> **Dataset excerpts**
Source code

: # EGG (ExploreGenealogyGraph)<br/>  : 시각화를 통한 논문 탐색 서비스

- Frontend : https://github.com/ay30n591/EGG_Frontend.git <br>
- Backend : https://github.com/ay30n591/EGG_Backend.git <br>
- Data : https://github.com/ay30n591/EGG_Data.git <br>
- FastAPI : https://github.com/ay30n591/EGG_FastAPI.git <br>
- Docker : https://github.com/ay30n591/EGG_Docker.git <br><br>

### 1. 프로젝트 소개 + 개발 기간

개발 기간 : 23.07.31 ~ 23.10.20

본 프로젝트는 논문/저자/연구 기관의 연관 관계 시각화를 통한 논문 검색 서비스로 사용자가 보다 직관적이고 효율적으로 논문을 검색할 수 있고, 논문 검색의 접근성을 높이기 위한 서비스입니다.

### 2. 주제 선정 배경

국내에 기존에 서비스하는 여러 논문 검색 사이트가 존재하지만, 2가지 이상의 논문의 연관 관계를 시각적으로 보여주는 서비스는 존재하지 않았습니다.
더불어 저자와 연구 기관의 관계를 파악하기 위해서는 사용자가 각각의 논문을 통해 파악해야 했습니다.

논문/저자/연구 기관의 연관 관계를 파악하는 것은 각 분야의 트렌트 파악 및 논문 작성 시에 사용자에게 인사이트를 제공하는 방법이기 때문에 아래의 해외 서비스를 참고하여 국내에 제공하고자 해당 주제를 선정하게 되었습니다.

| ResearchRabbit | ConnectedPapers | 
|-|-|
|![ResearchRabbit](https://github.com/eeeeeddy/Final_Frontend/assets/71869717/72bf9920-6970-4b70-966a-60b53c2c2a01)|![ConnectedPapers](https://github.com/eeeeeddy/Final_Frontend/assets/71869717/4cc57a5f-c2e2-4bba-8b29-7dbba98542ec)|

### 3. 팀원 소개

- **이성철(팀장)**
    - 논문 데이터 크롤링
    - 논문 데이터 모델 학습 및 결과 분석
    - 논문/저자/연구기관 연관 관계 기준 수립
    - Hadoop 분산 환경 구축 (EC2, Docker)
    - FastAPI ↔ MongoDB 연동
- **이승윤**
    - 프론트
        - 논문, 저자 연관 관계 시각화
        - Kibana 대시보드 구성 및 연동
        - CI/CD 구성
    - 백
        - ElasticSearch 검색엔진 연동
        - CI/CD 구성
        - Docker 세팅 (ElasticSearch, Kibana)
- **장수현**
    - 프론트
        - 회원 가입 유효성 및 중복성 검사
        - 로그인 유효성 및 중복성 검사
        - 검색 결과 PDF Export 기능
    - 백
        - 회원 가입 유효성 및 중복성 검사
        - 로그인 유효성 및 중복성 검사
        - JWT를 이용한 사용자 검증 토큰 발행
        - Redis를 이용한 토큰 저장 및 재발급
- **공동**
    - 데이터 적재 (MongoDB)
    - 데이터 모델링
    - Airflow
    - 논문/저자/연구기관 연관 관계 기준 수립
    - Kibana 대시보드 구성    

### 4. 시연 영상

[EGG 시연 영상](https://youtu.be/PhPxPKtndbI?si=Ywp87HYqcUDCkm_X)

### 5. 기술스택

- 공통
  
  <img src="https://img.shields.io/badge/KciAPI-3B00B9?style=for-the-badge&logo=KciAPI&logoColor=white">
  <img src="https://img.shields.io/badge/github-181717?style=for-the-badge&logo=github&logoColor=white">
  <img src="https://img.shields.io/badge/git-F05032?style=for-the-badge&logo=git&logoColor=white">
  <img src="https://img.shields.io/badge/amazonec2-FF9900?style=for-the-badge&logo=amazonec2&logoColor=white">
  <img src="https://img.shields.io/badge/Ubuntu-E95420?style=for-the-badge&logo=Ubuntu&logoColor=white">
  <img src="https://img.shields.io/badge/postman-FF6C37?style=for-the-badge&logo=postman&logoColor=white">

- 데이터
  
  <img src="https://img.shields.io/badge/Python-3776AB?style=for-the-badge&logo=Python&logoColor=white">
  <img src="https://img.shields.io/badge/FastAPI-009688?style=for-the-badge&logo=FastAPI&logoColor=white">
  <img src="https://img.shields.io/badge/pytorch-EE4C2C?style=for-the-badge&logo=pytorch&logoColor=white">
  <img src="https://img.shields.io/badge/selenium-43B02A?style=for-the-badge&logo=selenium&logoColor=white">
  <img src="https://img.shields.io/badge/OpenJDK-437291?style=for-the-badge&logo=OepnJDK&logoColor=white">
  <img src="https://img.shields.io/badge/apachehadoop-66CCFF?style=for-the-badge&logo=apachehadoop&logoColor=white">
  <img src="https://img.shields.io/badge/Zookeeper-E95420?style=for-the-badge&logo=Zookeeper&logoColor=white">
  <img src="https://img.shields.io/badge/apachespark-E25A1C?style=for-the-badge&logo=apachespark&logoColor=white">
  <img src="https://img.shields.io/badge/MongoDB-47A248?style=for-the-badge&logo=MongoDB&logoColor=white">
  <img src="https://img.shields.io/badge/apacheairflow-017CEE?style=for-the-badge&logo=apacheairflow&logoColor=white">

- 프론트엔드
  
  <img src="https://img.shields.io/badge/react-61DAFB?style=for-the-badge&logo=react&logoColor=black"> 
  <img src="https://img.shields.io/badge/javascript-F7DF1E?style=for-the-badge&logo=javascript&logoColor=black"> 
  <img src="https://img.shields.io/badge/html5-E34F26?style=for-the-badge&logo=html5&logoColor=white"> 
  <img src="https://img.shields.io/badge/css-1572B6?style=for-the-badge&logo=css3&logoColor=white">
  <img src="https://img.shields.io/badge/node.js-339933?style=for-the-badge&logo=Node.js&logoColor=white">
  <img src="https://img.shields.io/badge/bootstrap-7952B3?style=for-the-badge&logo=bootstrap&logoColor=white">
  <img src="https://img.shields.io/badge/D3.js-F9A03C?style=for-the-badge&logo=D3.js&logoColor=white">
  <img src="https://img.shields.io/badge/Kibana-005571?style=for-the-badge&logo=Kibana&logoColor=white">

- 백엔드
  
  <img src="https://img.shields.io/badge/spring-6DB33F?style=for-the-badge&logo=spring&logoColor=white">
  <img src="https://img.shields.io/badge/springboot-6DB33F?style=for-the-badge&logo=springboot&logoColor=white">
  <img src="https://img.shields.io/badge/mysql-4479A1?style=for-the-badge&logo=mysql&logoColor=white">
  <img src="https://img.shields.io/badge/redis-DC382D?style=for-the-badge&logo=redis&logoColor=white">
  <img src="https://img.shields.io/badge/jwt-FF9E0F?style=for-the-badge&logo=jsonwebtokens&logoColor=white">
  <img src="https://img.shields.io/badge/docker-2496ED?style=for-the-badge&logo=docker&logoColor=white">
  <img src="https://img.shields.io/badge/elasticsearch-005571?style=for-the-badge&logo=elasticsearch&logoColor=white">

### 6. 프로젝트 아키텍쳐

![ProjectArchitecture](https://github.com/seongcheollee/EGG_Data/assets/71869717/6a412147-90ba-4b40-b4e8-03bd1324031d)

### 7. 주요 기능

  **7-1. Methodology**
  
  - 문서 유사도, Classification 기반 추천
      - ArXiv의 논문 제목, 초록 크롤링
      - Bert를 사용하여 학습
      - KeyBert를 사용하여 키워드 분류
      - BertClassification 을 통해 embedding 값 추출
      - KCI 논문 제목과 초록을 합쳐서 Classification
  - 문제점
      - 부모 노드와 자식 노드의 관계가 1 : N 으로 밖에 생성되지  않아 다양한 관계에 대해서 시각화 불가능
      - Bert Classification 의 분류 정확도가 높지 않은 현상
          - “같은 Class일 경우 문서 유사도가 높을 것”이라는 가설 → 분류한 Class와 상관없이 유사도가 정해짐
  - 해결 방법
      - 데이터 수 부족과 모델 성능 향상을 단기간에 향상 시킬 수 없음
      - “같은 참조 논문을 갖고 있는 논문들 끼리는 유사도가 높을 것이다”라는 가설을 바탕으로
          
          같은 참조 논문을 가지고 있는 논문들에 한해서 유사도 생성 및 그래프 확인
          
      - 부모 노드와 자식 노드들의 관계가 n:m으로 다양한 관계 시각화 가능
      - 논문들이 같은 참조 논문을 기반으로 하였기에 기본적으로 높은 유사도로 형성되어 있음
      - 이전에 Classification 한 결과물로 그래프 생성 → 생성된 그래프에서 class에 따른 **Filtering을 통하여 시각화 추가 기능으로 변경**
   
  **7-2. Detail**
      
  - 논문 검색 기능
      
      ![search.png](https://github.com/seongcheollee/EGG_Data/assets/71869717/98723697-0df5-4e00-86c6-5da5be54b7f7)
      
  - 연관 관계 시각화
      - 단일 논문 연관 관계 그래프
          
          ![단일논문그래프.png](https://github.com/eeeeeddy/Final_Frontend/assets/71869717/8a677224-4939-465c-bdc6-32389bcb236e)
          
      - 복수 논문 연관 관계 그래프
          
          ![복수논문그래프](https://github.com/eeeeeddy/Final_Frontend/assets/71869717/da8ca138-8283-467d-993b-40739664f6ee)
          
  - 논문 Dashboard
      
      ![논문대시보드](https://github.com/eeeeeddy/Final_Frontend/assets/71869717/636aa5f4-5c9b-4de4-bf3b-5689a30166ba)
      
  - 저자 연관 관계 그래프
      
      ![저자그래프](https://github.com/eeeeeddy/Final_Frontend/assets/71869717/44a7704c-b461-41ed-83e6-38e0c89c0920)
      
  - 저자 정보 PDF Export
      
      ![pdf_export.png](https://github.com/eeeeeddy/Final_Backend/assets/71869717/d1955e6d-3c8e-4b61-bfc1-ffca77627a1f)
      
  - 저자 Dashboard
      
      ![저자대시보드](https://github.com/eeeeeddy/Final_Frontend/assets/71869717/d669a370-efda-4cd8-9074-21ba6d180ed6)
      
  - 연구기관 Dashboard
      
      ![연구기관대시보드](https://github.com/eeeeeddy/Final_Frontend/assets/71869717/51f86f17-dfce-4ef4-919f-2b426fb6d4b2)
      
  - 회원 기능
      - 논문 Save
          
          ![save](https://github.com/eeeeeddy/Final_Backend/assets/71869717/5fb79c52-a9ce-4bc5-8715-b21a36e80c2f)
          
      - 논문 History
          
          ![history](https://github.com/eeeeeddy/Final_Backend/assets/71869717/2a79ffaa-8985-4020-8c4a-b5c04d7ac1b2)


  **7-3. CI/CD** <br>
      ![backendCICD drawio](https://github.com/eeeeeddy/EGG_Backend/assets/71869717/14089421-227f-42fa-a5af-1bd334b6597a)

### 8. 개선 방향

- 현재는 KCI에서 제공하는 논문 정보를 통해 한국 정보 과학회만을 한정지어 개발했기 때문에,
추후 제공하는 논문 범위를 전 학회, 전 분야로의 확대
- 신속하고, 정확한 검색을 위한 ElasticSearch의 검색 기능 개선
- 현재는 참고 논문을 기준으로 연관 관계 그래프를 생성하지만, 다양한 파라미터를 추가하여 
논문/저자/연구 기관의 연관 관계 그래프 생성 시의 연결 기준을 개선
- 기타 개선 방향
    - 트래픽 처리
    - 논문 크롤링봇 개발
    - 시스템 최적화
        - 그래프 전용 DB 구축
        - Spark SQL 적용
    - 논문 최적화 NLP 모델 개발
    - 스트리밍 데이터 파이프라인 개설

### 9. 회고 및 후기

> **Exercise brief**
From the records above, reproduce exactly the lines from the one with "- BertClassification 을" to the one with "- 저자 연관 관계 그래프", both included, and no others.

> **Response to this task**
      - BertClassification 을 통해 embedding 값 추출
      - KCI 논문 제목과 초록을 합쳐서 Classification
  - 문제점
      - 부모 노드와 자식 노드의 관계가 1 : N 으로 밖에 생성되지  않아 다양한 관계에 대해서 시각화 불가능
      - Bert Classification 의 분류 정확도가 높지 않은 현상
          - “같은 Class일 경우 문서 유사도가 높을 것”이라는 가설 → 분류한 Class와 상관없이 유사도가 정해짐
  - 해결 방법
      - 데이터 수 부족과 모델 성능 향상을 단기간에 향상 시킬 수 없음
      - “같은 참조 논문을 갖고 있는 논문들 끼리는 유사도가 높을 것이다”라는 가설을 바탕으로
          
          같은 참조 논문을 가지고 있는 논문들에 한해서 유사도 생성 및 그래프 확인
          
      - 부모 노드와 자식 노드들의 관계가 n:m으로 다양한 관계 시각화 가능
      - 논문들이 같은 참조 논문을 기반으로 하였기에 기본적으로 높은 유사도로 형성되어 있음
      - 이전에 Classification 한 결과물로 그래프 생성 → 생성된 그래프에서 class에 따른 **Filtering을 통하여 시각화 추가 기능으로 변경**
   
  **7-2. Detail**
      
  - 논문 검색 기능
      
      ![search.png](https://github.com/seongcheollee/EGG_Data/assets/71869717/98723697-0df5-4e00-86c6-5da5be54b7f7)
      
  - 연관 관계 시각화
      - 단일 논문 연관 관계 그래프
          
          ![단일논문그래프.png](https://github.com/eeeeeddy/Final_Frontend/assets/71869717/8a677224-4939-465c-bdc6-32389bcb236e)
          
      - 복수 논문 연관 관계 그래프
          
          ![복수논문그래프](https://github.com/eeeeeddy/Final_Frontend/assets/71869717/da8ca138-8283-467d-993b-40739664f6ee)
          
  - 논문 Dashboard
      
      ![논문대시보드](https://github.com/eeeeeddy/Final_Frontend/assets/71869717/636aa5f4-5c9b-4de4-bf3b-5689a30166ba)
      
  - 저자 연관 관계 그래프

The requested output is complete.